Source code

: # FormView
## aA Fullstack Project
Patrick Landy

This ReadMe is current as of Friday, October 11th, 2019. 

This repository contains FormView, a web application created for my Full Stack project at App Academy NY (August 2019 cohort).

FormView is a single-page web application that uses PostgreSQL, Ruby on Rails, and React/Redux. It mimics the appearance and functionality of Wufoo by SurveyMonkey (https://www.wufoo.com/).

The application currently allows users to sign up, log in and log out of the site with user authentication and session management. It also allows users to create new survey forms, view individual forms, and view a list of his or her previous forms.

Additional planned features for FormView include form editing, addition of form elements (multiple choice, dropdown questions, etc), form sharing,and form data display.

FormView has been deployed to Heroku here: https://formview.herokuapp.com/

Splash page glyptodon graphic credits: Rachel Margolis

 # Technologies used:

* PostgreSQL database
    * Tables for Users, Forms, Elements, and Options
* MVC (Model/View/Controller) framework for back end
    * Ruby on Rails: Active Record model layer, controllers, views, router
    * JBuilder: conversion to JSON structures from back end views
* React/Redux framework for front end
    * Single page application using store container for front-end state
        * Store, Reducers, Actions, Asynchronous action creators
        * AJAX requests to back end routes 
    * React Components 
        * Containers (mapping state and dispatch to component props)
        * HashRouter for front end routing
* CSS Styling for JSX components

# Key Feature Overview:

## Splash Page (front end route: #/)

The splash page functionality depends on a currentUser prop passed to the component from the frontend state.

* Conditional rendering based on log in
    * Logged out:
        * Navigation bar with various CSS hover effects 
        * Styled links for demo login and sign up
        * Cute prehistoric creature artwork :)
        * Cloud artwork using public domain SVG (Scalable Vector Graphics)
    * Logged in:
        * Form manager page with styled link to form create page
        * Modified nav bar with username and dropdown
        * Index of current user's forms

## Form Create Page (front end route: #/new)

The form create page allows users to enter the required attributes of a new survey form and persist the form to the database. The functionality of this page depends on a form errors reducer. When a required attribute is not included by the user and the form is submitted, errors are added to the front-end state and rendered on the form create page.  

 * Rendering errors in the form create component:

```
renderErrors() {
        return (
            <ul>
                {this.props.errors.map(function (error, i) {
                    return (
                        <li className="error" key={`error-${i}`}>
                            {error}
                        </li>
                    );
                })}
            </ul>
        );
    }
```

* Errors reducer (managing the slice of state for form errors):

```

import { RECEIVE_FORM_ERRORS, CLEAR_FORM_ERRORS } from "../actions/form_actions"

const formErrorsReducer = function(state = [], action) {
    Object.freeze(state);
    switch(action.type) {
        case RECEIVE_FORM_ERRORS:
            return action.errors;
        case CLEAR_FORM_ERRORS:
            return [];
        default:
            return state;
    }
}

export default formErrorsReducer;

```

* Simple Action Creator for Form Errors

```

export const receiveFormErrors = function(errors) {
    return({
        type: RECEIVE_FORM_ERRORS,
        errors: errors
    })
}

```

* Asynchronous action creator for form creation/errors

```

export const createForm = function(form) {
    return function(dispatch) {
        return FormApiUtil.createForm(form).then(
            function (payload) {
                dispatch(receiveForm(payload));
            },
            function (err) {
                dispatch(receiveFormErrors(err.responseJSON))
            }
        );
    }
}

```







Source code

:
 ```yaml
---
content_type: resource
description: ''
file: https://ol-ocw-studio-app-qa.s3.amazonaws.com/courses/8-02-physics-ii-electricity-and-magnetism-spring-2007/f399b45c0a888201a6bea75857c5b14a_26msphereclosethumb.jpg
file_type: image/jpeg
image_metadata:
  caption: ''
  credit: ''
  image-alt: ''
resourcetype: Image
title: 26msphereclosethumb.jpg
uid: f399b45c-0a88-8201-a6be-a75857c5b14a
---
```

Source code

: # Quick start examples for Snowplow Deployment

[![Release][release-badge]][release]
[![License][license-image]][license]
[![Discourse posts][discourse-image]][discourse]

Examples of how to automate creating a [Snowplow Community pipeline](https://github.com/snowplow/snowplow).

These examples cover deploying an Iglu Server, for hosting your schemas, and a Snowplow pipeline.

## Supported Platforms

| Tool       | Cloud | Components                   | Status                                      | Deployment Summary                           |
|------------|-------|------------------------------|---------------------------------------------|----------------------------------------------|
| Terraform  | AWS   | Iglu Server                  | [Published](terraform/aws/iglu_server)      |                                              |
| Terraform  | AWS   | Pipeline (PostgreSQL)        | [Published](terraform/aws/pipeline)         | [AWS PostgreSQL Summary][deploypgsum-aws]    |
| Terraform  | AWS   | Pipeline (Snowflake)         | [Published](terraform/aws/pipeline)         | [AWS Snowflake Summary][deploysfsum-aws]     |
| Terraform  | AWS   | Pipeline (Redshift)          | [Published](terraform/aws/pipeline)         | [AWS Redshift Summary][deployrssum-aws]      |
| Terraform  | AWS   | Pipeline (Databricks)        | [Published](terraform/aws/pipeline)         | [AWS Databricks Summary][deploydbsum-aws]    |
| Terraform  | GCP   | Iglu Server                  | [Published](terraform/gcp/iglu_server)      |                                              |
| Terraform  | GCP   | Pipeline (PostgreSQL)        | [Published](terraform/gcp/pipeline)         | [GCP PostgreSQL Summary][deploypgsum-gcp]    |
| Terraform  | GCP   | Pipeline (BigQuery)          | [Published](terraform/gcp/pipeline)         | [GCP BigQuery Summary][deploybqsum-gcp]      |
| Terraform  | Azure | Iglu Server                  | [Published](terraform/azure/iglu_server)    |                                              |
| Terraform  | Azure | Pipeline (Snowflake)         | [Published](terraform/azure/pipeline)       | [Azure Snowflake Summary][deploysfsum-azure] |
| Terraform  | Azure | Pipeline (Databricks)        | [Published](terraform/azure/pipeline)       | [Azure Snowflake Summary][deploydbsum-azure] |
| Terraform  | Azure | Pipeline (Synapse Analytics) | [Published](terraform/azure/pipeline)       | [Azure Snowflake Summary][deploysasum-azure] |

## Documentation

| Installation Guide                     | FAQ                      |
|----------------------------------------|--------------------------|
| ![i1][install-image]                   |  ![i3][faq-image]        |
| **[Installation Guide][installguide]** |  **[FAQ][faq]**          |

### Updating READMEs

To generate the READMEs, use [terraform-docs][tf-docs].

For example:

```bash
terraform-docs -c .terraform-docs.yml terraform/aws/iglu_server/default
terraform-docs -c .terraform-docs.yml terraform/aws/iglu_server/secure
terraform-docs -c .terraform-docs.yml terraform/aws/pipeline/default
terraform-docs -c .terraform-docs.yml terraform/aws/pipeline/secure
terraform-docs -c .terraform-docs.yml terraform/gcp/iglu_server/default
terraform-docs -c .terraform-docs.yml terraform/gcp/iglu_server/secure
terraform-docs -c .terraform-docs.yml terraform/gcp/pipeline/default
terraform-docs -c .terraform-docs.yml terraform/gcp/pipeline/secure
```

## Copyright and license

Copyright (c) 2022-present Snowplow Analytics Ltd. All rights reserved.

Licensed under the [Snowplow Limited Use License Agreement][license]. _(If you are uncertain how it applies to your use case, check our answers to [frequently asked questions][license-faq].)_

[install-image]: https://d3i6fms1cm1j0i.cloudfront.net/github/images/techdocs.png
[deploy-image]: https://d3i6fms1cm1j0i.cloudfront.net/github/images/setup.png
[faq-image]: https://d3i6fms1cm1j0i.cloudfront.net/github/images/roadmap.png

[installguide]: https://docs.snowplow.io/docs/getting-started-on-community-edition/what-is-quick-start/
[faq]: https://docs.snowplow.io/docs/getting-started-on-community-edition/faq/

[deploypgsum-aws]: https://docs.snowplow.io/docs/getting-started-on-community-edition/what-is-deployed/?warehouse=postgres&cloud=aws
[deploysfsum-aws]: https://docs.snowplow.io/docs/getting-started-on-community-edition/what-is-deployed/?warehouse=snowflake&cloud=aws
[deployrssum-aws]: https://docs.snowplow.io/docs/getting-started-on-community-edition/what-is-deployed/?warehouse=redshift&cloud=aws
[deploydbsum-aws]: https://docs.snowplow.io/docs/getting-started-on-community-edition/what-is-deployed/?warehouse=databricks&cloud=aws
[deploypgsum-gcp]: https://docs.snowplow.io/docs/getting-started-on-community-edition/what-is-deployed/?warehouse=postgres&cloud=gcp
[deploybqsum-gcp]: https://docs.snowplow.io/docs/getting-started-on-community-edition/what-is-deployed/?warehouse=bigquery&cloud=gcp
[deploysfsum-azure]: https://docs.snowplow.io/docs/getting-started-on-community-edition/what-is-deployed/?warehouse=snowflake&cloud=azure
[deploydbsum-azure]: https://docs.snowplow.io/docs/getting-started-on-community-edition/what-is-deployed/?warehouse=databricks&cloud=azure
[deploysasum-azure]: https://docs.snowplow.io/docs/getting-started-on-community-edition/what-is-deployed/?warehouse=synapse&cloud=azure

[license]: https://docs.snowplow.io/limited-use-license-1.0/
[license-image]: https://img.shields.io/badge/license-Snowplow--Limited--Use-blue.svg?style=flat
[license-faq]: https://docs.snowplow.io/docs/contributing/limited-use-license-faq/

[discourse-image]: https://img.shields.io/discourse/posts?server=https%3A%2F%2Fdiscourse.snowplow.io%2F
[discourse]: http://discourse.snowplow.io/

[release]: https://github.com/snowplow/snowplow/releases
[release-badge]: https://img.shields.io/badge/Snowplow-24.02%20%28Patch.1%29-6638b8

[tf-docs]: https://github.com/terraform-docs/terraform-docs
··········
Return each line in the records that holds the string "READMEs".

### Updating READMEs
To generate the READMEs, use [terraform-docs][tf-docs].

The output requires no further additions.